You know, Bob. I was going to ask how you do it? It is a very small percentage of questions and requests that get by you. I wish that I had the time. My employer (at&t), is changing my hours and should give me many glorious Pacific Northwest afternoons to get some projects going. Am I correct to assume that you are comfortably retired ( a position about 10 or 12 years away for me)? I hope that I can put as much time and pleasure into my hobby to come. BTW, we started an ill- fated drive to nominate Harry as our official Photo Fanatic. I think you should be our Official Librarian. I mean this with all due respect. -Derek


----------



## bobj3 (Jan 17, 2006)

Thanks Derek

AS you know the Web is a big,big, very big library and google is the indexer/Librarian,,,

Along time ago I found ouit how to find things on the Net with googles help.
it's like the define: command in google search window , tons of info with just one click.

e.g. define: USB
http://www.google.com/search?hl=en&q=define:+USB&btnG=Google+Search

No one can know it all but google may, and I just use them all the time..

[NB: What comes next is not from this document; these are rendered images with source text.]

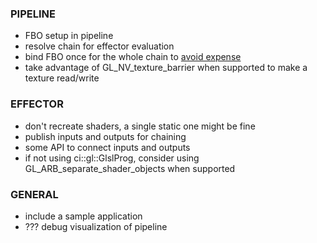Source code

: 
### PIPELINE
- FBO setup in pipeline
- resolve chain for effector evaluation
- bind FBO once for the whole chain to [avoid expense](http://www.gamedev.net/topic/568054-which-is-faster-binding-another-shader-program-or-another-fbo-diff-res/?view=findpost&p=4634924)
- take advantage of GL_NV_texture_barrier when supported to make a texture read/write

### EFFECTOR
- don't recreate shaders, a single static one might be fine
- publish inputs and outputs for chaining
- some API to connect inputs and outputs
- if not using ci::gl::GlslProg, consider using GL_ARB_separate_shader_objects when supported

### GENERAL
- include a sample application
- ??? debug visualization of pipeline
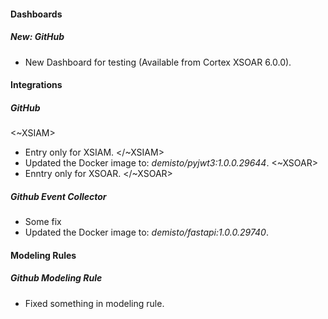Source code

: 
#### Dashboards
##### New: GitHub
-  New Dashboard for testing (Available from Cortex XSOAR 6.0.0).

#### Integrations
##### GitHub
<~XSIAM>
- Entry only for XSIAM.
</~XSIAM>
- Updated the Docker image to: *demisto/pyjwt3:1.0.0.29644*.
<~XSOAR>
- Enntry only for XSOAR.
</~XSOAR>
##### Github Event Collector
- Some fix
- Updated the Docker image to: *demisto/fastapi:1.0.0.29740*.

#### Modeling Rules
##### Github Modeling Rule
- Fixed something in modeling rule.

Just a small note about google, they are going into the data base on this forum all the time diging,diging adding info to the master google data base
plus many other search eng. like Ask Jeeves Spider, Google Spider, do the same....

http://www.routerforums.com/online.php

=======

=========


----------



## AxlMyk (Jun 13, 2006)

I got to the end of the Internet once. Had to use Google to find my way back to the beginning.


----------



## bobj3 (Jan 17, 2006)

Hi Mike

I didn't know there was a end to the Internet it's so Big,,,,It has always amazed me that anyone can go into every library in the world with just a click or two of the mouse.. 

Some will say I don't like the new world of the NET but at no time in mans history has he had so much info at his finger tips...amazing days we live in now.. 

The one I like best is the one below
*Library* Of Congress
http://www.loc.gov/index.html?gclid=CNzOvvfErZICFRkNIgodam6KMA
=======


----------